------ Stored data
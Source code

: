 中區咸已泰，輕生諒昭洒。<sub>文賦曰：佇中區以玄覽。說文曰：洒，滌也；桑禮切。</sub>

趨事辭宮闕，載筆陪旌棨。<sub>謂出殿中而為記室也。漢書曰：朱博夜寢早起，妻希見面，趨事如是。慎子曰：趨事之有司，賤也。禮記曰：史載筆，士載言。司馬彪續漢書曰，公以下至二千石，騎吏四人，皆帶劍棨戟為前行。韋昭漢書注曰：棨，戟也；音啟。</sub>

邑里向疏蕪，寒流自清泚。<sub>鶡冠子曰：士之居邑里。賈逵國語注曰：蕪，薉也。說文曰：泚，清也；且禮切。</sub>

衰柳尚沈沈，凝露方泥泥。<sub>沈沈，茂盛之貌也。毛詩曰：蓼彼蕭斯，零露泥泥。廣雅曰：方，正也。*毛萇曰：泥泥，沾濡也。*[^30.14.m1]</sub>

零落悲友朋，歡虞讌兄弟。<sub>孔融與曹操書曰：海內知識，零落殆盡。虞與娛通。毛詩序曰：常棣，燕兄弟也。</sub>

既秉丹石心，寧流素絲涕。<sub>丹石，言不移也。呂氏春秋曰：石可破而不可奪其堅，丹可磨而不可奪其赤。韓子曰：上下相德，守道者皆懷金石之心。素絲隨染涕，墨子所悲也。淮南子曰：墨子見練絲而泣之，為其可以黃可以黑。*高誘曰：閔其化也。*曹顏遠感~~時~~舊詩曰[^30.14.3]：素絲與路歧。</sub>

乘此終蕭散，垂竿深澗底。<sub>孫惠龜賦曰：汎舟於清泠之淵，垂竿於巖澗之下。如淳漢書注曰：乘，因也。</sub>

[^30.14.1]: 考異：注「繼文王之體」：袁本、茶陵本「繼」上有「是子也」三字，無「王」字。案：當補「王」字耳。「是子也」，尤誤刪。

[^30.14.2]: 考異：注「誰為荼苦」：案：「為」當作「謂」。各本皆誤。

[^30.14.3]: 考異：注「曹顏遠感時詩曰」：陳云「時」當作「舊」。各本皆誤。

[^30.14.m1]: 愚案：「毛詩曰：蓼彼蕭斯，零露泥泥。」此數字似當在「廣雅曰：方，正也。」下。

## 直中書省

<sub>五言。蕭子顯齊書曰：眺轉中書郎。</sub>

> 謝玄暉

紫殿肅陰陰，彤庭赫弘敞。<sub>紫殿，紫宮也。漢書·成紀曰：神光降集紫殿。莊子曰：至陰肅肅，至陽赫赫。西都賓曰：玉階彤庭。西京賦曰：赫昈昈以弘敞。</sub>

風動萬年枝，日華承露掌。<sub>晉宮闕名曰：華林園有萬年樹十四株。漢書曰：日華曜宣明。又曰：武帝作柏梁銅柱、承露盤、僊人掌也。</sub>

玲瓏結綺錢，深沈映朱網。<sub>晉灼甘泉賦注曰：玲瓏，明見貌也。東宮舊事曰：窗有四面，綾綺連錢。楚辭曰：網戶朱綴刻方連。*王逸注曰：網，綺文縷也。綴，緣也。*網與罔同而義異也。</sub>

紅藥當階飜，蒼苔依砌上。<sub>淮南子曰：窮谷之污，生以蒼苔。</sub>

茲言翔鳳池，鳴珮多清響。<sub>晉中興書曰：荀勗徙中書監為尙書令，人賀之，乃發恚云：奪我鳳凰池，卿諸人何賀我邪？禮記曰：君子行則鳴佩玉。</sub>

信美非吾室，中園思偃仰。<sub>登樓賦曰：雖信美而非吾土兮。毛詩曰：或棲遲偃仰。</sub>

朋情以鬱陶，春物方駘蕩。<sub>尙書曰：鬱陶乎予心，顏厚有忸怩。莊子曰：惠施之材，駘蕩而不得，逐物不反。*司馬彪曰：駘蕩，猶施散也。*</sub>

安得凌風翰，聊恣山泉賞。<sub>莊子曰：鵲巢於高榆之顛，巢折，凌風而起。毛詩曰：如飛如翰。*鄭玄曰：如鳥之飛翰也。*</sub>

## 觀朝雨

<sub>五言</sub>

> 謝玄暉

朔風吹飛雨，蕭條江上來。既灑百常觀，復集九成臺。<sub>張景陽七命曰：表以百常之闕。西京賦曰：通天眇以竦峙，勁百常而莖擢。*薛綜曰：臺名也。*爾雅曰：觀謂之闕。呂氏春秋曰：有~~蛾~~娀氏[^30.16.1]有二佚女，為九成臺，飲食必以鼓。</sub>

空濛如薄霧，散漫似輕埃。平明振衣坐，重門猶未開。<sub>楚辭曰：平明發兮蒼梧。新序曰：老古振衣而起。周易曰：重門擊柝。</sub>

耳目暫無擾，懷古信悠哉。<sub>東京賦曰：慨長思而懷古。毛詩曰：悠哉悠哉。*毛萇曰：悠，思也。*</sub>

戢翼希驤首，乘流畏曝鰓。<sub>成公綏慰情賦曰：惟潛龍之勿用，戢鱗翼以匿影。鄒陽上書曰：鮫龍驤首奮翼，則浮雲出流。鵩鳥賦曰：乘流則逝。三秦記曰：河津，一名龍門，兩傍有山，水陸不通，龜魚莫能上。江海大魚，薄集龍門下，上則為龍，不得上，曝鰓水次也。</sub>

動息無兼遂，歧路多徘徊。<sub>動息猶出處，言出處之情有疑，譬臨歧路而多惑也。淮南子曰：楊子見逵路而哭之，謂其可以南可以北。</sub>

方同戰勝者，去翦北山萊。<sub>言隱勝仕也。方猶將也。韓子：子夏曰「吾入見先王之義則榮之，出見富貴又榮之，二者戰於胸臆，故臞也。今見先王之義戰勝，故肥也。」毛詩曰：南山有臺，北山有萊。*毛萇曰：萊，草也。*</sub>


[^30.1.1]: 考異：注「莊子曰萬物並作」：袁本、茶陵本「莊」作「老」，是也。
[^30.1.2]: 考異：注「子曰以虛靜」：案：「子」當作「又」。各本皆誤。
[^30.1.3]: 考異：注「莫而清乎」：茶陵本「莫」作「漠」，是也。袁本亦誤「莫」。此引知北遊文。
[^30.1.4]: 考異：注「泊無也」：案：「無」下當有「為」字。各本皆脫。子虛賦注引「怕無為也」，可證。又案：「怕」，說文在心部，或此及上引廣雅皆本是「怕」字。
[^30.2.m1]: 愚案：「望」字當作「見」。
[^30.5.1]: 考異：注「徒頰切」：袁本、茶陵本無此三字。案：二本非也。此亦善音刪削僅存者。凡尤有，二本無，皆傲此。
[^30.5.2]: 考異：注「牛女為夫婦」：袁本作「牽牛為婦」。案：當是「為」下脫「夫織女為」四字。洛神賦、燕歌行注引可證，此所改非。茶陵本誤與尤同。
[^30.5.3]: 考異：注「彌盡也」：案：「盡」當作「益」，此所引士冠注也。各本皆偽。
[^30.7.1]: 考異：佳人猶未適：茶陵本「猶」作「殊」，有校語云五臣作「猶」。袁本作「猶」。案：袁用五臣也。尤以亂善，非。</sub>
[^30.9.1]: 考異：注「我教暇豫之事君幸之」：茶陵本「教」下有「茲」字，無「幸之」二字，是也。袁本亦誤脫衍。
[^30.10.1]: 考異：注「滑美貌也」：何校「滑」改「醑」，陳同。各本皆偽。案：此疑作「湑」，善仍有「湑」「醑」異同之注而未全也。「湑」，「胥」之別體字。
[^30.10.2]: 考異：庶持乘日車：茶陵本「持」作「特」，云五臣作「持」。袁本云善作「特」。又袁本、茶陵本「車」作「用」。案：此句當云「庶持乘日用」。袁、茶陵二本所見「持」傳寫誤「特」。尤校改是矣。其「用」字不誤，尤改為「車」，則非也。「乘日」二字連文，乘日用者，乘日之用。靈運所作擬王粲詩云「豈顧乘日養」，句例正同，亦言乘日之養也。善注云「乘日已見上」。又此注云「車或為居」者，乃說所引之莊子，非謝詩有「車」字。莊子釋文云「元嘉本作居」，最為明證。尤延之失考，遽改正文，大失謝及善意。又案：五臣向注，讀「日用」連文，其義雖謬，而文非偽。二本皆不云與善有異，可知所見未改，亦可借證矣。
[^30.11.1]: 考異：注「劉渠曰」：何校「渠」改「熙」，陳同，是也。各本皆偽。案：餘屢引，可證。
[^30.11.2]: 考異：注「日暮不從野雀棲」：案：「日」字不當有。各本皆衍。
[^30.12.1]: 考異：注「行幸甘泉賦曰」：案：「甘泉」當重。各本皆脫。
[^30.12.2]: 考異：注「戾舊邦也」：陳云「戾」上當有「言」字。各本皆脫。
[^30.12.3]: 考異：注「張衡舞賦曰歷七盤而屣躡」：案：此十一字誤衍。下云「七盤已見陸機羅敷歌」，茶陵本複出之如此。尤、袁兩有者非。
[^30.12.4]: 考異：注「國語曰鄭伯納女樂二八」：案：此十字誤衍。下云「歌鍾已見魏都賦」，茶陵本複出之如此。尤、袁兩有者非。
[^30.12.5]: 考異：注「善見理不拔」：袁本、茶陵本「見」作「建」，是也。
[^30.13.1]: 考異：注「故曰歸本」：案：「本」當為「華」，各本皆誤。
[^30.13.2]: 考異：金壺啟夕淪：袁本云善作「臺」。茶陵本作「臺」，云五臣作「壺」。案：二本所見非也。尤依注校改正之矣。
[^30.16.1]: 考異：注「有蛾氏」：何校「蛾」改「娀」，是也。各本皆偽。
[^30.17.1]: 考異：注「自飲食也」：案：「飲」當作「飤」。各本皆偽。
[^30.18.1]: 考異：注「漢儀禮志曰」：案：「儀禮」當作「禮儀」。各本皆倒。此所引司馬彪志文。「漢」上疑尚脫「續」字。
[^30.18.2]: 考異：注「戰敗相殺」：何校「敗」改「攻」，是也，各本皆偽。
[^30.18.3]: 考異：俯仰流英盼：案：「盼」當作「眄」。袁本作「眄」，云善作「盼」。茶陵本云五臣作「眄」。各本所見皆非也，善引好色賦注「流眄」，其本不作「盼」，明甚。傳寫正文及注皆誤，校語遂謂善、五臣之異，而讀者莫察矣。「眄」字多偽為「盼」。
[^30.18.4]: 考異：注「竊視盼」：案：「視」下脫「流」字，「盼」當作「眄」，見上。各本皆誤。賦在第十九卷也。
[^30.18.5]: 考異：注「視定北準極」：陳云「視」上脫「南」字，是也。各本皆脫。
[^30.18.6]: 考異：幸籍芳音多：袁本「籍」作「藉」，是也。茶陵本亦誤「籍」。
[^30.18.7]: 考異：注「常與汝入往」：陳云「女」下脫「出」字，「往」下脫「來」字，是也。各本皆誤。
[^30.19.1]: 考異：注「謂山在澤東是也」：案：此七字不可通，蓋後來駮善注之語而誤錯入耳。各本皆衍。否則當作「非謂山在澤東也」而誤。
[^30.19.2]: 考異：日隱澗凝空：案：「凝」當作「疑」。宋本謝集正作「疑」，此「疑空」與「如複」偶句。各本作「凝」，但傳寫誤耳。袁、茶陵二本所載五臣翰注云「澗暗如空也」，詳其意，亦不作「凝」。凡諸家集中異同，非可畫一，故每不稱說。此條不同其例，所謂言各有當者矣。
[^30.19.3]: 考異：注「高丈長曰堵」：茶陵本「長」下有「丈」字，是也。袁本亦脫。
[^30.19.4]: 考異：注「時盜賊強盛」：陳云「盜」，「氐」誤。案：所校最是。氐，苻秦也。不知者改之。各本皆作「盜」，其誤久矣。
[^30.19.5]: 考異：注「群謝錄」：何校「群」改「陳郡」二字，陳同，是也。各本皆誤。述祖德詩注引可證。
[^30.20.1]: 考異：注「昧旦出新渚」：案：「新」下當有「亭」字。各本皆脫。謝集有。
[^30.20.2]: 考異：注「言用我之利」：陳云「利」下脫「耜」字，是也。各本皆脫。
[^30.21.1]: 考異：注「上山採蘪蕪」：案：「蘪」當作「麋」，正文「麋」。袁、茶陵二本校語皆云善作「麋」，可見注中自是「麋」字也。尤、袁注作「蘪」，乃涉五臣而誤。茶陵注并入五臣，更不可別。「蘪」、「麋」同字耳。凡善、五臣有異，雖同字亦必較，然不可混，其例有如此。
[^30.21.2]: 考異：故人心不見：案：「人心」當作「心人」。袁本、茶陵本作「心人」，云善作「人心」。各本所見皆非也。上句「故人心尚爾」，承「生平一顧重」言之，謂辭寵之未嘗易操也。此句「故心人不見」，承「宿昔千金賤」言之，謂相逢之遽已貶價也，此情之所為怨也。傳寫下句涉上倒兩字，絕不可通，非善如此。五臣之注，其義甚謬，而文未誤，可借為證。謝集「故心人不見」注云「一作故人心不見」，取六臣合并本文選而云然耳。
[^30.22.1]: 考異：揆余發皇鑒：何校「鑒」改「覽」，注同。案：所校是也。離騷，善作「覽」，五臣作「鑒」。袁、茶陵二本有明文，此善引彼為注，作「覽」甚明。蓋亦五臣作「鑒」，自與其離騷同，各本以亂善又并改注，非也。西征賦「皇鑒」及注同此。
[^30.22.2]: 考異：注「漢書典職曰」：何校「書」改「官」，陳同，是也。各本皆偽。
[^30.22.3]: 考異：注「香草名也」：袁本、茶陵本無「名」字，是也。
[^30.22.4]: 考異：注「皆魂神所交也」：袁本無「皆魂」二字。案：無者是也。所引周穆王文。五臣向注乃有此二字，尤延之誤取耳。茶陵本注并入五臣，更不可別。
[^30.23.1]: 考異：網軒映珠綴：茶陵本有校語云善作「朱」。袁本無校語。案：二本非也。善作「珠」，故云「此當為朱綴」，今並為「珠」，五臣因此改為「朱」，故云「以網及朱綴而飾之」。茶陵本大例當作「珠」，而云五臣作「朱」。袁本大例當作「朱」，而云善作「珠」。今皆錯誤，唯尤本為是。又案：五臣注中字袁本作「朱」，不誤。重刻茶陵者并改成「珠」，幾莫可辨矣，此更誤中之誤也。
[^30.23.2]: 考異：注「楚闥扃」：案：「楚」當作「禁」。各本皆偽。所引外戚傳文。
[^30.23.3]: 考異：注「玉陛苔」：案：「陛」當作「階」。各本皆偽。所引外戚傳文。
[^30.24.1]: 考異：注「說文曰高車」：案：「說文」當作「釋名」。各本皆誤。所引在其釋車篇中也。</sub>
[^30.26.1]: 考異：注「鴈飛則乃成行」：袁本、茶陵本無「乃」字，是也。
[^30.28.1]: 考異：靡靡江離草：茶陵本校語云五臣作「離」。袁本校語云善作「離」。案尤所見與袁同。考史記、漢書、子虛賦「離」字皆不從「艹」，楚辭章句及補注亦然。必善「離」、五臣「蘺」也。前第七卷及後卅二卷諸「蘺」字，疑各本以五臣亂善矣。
------------
Work to be completed: Lines holding the string "各本皆誤": find them in the listing above and copy each one.

Answer to this task:
[^30.14.2]: 考異：注「誰為荼苦」：案：「為」當作「謂」。各本皆誤。
[^30.14.3]: 考異：注「曹顏遠感時詩曰」：陳云「時」當作「舊」。各本皆誤。
[^30.1.2]: 考異：注「子曰以虛靜」：案：「子」當作「又」。各本皆誤。
[^30.13.1]: 考異：注「故曰歸本」：案：「本」當為「華」，各本皆誤。
[^30.18.4]: 考異：注「竊視盼」：案：「視」下脫「流」字，「盼」當作「眄」，見上。各本皆誤。賦在第十九卷也。
[^30.18.7]: 考異：注「常與汝入往」：陳云「女」下脫「出」字，「往」下脫「來」字，是也。各本皆誤。
[^30.19.5]: 考異：注「群謝錄」：何校「群」改「陳郡」二字，陳同，是也。各本皆誤。述祖德詩注引可證。
[^30.24.1]: 考異：注「說文曰高車」：案：「說文」當作「釋名」。各本皆誤。所引在其釋車篇中也。</sub>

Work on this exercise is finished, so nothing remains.